Remaining, we had a veto and influence, and despite all the issues benefitted from, leaving is a jump into the unknown, it might be an improvement, but the evidence suggests it wont be.
Not really ramanag, he was on his usual insulting mode, I just pointed out he isn't the genius he spouts
Pot and kettle come to mind.
Can I just comment on your post about the Breitbart report? I totally agree with you on facts being reported and not made up ****e. That site may want to whip up a frenzy, but why make the crap up?
So on that score, what's your opinion on the press suppressing genuine facts and not reporting them at all?
Take Sweden, now the rape capital of Europe, yet the press keep schtumn. The Cologne fiasco, where the German police tried to gag the reports and talk victims out of making statements? All are the results, of loony policy and Schengen.
Now I know my comments on this will start the howling, but they are facts and indirectly effect us. But why does the press play it down?
Sorry, but they do play it down. http://www.spectator.co.uk/2016/01/i...d-is-shameful/
You'd never catch the Guardian reporting on it or the BBC? Well, let's say no more.
The main stream press suppress most of this, but the internet is a game changer.
That is why you have a Brexit. Before it was what the tv wanted to tell you, or newspapers with their own agenda. No more.

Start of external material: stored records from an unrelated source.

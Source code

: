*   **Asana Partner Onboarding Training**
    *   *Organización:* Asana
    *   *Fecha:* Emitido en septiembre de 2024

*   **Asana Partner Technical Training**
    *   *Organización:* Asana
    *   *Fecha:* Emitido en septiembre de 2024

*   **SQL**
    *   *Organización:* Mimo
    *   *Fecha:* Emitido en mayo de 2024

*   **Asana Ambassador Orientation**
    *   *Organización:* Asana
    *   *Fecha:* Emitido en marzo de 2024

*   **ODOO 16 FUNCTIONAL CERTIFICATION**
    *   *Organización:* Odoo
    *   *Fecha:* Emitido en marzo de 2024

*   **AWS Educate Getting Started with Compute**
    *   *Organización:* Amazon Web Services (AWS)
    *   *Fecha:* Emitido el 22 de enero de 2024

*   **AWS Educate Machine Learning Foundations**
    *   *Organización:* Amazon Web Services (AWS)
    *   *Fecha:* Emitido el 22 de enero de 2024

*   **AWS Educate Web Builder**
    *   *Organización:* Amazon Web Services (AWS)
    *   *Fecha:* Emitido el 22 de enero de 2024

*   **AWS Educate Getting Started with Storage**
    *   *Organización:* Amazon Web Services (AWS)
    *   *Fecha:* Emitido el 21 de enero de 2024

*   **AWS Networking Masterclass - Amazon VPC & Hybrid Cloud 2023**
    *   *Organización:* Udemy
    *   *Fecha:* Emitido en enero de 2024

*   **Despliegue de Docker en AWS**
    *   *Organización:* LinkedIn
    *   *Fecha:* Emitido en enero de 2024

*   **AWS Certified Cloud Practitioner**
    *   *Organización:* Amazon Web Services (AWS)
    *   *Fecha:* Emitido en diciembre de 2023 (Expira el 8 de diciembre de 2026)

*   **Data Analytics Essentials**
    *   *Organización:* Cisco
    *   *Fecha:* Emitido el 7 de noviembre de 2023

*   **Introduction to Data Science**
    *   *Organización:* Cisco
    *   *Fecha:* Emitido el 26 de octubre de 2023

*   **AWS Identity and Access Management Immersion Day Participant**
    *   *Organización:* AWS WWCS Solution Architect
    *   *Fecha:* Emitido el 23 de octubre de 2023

So you use an article in 'the press' to argue that 'the press' cover stuff up...brilliant!
The other flaw in your argument is that there are only about four of the mainstream press, Mirror, Guardian, Observer and Independent that aren't overtly right of centre...the majority of the UK press supports either the Conservatives or UKIP and with Murdoch monopolising TV News I fail to see your point.